Letters of intent (“LOIs”), like term sheets, are essential documents in corporate transactions as they outline the key parameters of a transaction so the parties can be on the same page before spending the time and money to negotiate final legal agreements. Whereas term sheets tend to be used for raising capital, LOIs are the preferred form for asset or share purchases, although both such documents have essentially the same legal status as a guidance document with limited binding provisions.
The do’s of LOIs
1. Focus on valuation and payment
The most important aspects of any business transaction is what is being transacted, how much is it worth and how is it being paid for. Parties are typically clear on the ‘what’ is being sold (i.e. the whole business or certain assets/operations) but LOIs must specify how this will be valued and purchased. Even when the parties have a clear price in mind upfront they should still specify if the purchase price may be subject to any adjustments on the closing of the transaction (i.e. if there is a material change in the business of the vendor, etc.). Where the exact purchase price is not specified, the parties must state in the term sheet the method and timing of the valuation of whatever is being transacted. Finally, the method of payment of the purchase price is also key; will all funds be disbursed on closing or over a longer period with some upfront and/or held back? Will there be any purchase price adjustments over time either for tax purposes or the future profitability of the business (referred to as an earn-out provision)?
2. Clearly state the key conditions to closing
Apart from what is being transacted and how it is being paid for, LOIs should also set out any conditions required to be met prior to the execution of final agreements. These conditions commonly include satisfactory due diligence by the purchaser or obtaining financing, but can often include certain productions by the company/vendor, such as audited financial statements, financial projects, business plans, etc. The purchaser may have their own undertakings prior to closing, such as agreeing not to terminate certain employees and/or assume the vendor’s obligations under lease or customer/supplier agreements. If either party wishes an opinion of legal counsel, often as to whether the other party may enter the transaction with requisite authority, this should also be stated in the LOI.

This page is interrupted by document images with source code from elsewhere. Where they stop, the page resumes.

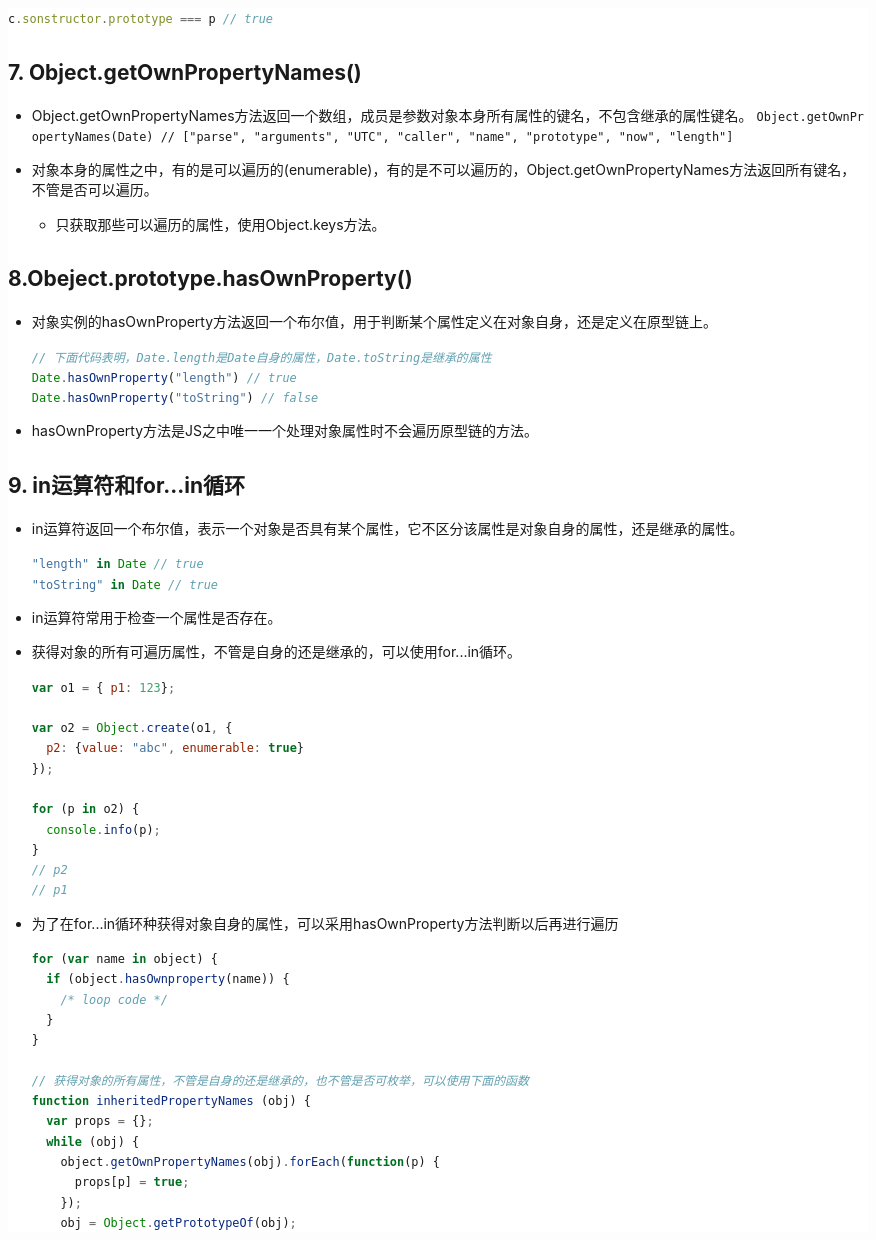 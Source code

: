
   ```js
  c.sonstructor.prototype === p // true
  ```

## 7. Object.getOwnPropertyNames()

- Object.getOwnPropertyNames方法返回一个数组，成员是参数对象本身所有属性的键名，不包含继承的属性键名。
`Object.getOwnPropertyNames(Date) // ["parse", "arguments", "UTC", "caller", "name", "prototype", "now", "length"]`

- 对象本身的属性之中，有的是可以遍历的(enumerable)，有的是不可以遍历的，Object.getOwnPropertyNames方法返回所有键名，不管是否可以遍历。
  - 只获取那些可以遍历的属性，使用Object.keys方法。

## 8.Obeject.prototype.hasOwnProperty()

- 对象实例的hasOwnProperty方法返回一个布尔值，用于判断某个属性定义在对象自身，还是定义在原型链上。

  ```js
  // 下面代码表明，Date.length是Date自身的属性，Date.toString是继承的属性
  Date.hasOwnProperty("length") // true
  Date.hasOwnProperty("toString") // false
  ```

- hasOwnProperty方法是JS之中唯一一个处理对象属性时不会遍历原型链的方法。

## 9. in运算符和for...in循环

- in运算符返回一个布尔值，表示一个对象是否具有某个属性，它不区分该属性是对象自身的属性，还是继承的属性。

  ```js
  "length" in Date // true
  "toString" in Date // true
  ```

- in运算符常用于检查一个属性是否存在。
- 获得对象的所有可遍历属性，不管是自身的还是继承的，可以使用for...in循环。

  ```js
  var o1 = { p1: 123};

  var o2 = Object.create(o1, {
    p2: {value: "abc", enumerable: true}
  });

  for (p in o2) {
    console.info(p);
  }
  // p2
  // p1
  ```

- 为了在for...in循环种获得对象自身的属性，可以采用hasOwnProperty方法判断以后再进行遍历

  ```js
  for (var name in object) {
    if (object.hasOwnproperty(name)) {
      /* loop code */
    }
  }

  // 获得对象的所有属性，不管是自身的还是继承的，也不管是否可枚举，可以使用下面的函数
  function inheritedPropertyNames (obj) {
    var props = {};
    while (obj) {
      object.getOwnPropertyNames(obj).forEach(function(p) {
        props[p] = true;
      });
      obj = Object.getPrototypeOf(obj);
  ```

3. Keep things confidential
In most instances, a purchaser will conduct more detailed due diligence on the business vendor after the LOI is finalized and, as such, the LOI should include a confidentiality provision to ensure sensitive business information is not made public. Depending on the nature of the business being purchased, the parties may wish to enter into a more fulsome confidentiality/non-disclosure agreement (discussed elsewhere in this series) but, in any event, the LOI should still reference that any due diligence or negotiations will be kept strictly confidential between the parties and their business advisors.
4. Set a deadline
While much of the purpose of an LOI is to frame negotiations for a final, binding agreement, these negotiations will often benefit from a deadline to close the transaction. This will help keep both the due diligence and legal negotiations moving swiftly. Deadlines may also be important for tax planning purposes if the transaction has to close in a certain fiscal year or quarter. When setting closing deadlines it is good practice to allow the parties to mutually amend this date, especially if forces beyond their control cause any undue delays.
The don’ts of LOIs
1. Don’t get lost in the details
A LOI, like a term sheet, is a negotiating framework, not a detailed map of the transaction. As such, parties should focus on the key business terms and not all the covenants, reps and warranties, dispute resolution and other legal requirements of a final document. Parties should also not be afraid to move the more detail-oriented or complex matters of the transaction, even including some of the business terms, to the actual negotiations where there can be more time to get things right.
2. Don’t lock up for longer than necessary
Purchasers will often seek the assurances of exclusivity when negotiating with a vendor and, as such, the parties will often include a binding lock-up or standstill provision in an LOI that prevents the vendor from negotiating with other parties. While often necessary, vendors must ensure that they do not lock-up for longer than necessary to complete the transaction; we generally recommend between 60-90 days. Lock-up periods that go much longer than that will hurt potential market opportunities for the vendor if the transaction doesn’t close with the purchaser signing the LOI. Like the closing deadline, the lock-up can and should be extended by mutual agreement of the parties.
3. Don’t forget to have both parties sign it!
LOIs are letters in form and addressed by one party to the other (though both parties will usually negotiate its contents). The party sending the LOI will sign it - as is the case for any letter - but don’t forget to have a ‘sign-back’ from the recipient to ensure both parties sign the LOI. This is especially true when the LOI contains confidentiality or exclusivity provisions, which will not be enforceable without mutual signatures.
This article provides only general information about legal issues and developments, and is not intended to provide specific legal advice. Please see our disclaimer for more details.